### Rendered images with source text
※ ※ ※
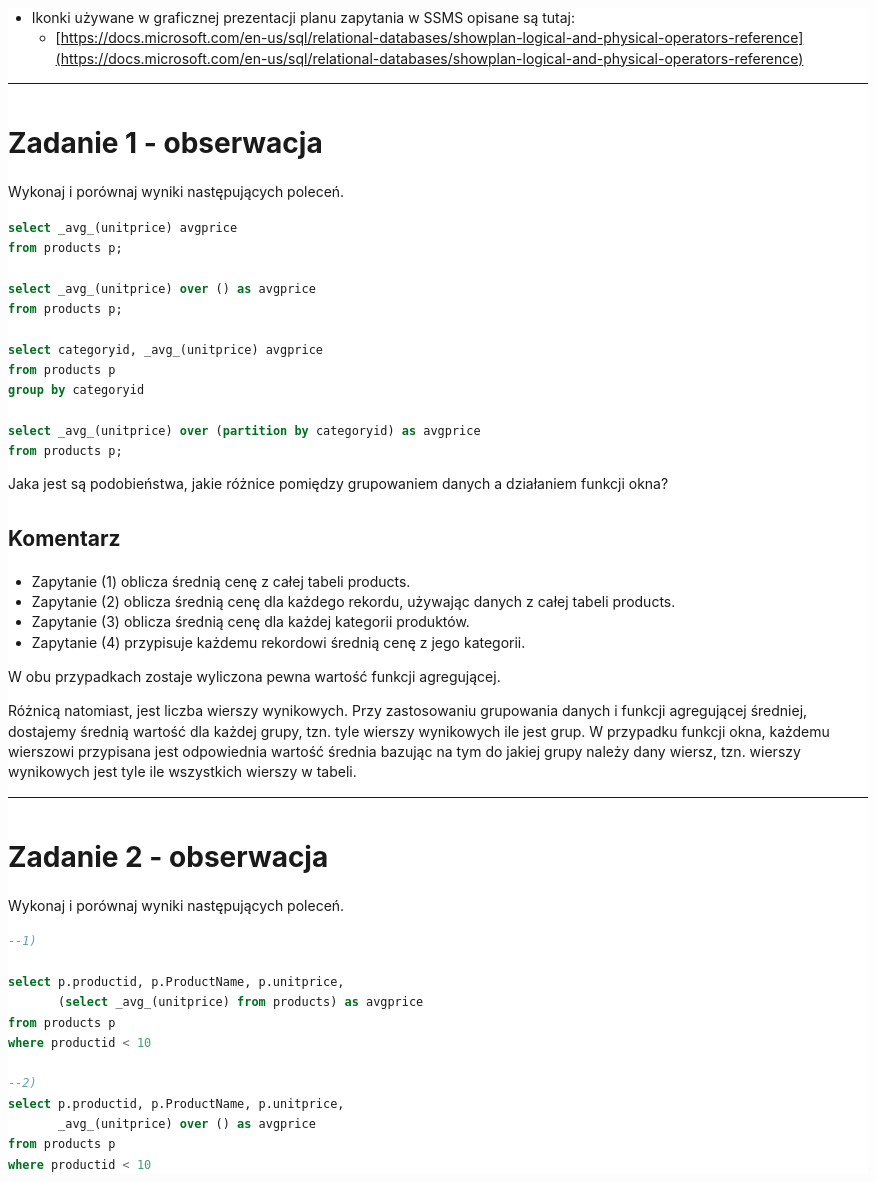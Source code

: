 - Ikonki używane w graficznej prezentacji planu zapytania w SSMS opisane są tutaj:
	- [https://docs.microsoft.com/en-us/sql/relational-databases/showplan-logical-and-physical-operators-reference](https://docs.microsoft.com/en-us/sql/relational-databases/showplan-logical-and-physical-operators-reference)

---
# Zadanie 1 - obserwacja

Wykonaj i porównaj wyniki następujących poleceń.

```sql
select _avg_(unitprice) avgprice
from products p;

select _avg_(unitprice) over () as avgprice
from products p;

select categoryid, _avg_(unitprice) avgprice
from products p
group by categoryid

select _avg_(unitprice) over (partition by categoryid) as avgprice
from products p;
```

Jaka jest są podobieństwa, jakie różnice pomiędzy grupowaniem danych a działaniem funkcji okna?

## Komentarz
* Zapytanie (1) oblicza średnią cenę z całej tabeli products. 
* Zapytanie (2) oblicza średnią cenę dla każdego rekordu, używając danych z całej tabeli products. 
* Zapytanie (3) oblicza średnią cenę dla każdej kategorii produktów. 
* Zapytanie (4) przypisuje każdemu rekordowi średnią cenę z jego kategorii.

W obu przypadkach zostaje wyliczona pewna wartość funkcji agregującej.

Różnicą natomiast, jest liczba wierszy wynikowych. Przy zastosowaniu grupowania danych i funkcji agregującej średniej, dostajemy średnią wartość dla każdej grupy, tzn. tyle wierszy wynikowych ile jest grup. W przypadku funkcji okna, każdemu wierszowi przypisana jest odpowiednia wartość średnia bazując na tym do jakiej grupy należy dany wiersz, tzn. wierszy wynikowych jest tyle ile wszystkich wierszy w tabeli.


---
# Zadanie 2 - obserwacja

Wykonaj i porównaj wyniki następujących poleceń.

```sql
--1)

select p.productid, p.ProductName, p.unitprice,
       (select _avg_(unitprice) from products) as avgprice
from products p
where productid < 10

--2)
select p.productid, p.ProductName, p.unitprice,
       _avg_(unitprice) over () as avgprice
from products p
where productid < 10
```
※ ※ ※
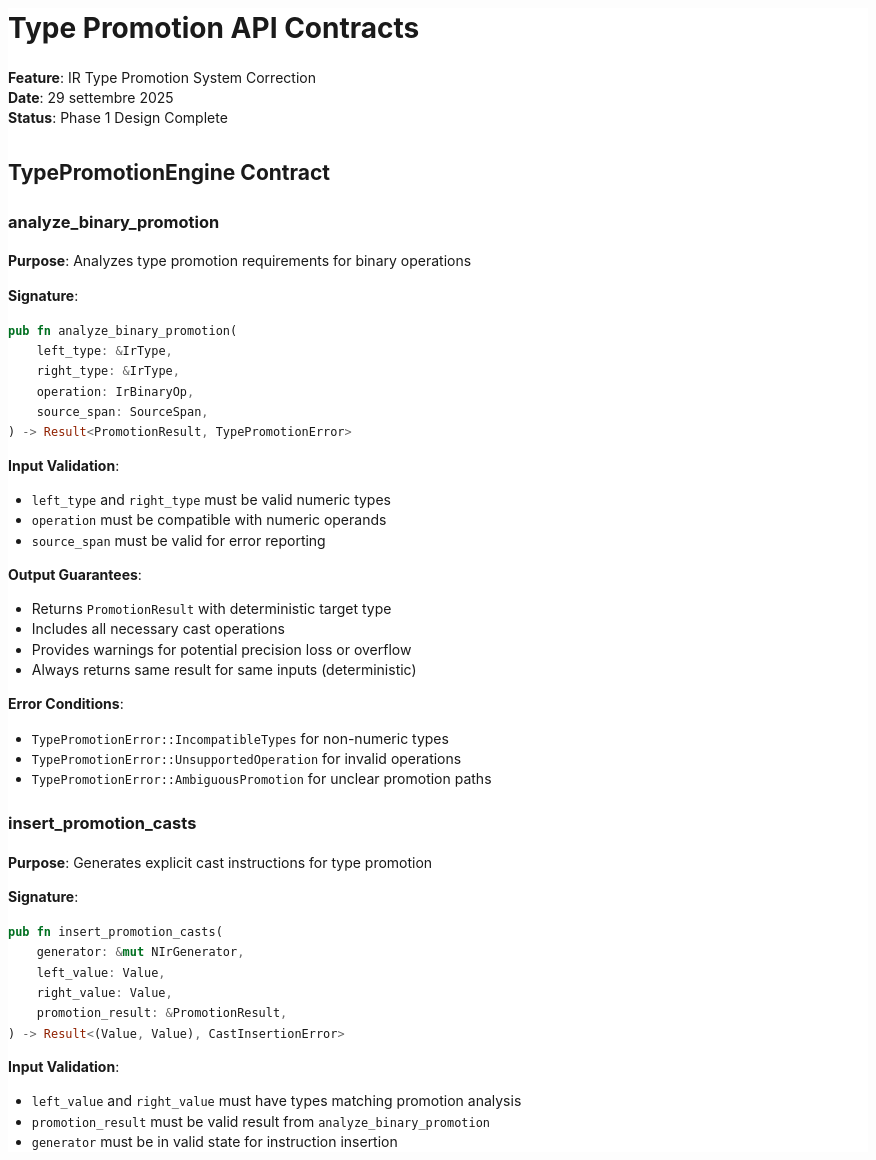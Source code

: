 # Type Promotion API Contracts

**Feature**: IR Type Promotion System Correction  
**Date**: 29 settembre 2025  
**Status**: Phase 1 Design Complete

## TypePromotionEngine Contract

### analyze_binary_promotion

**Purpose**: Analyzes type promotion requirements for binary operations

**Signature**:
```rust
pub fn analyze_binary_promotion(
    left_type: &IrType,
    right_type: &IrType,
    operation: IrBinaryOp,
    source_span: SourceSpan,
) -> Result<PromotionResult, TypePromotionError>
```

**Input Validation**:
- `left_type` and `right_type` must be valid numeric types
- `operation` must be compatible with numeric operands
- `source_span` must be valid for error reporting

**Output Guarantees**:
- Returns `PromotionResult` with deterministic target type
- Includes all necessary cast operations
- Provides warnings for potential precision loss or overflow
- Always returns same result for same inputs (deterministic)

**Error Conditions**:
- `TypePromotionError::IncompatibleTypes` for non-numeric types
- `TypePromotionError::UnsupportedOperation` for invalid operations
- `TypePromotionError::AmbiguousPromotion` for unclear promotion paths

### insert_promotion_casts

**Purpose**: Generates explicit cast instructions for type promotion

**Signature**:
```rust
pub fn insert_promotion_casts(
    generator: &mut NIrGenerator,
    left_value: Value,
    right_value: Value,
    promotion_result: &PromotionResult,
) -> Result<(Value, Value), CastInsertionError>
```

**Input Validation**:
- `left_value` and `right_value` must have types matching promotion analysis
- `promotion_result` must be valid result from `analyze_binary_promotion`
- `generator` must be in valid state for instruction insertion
※ ※ ※
Nothing should appear in the answer except the lines above from the line with "unclear promotion paths" through the line with "for instruction insertion", both included, written out exactly.

- `TypePromotionError::AmbiguousPromotion` for unclear promotion paths

### insert_promotion_casts

**Purpose**: Generates explicit cast instructions for type promotion

**Signature**:
```rust
pub fn insert_promotion_casts(
    generator: &mut NIrGenerator,
    left_value: Value,
    right_value: Value,
    promotion_result: &PromotionResult,
) -> Result<(Value, Value), CastInsertionError>
```

**Input Validation**:
- `left_value` and `right_value` must have types matching promotion analysis
- `promotion_result` must be valid result from `analyze_binary_promotion`
- `generator` must be in valid state for instruction insertion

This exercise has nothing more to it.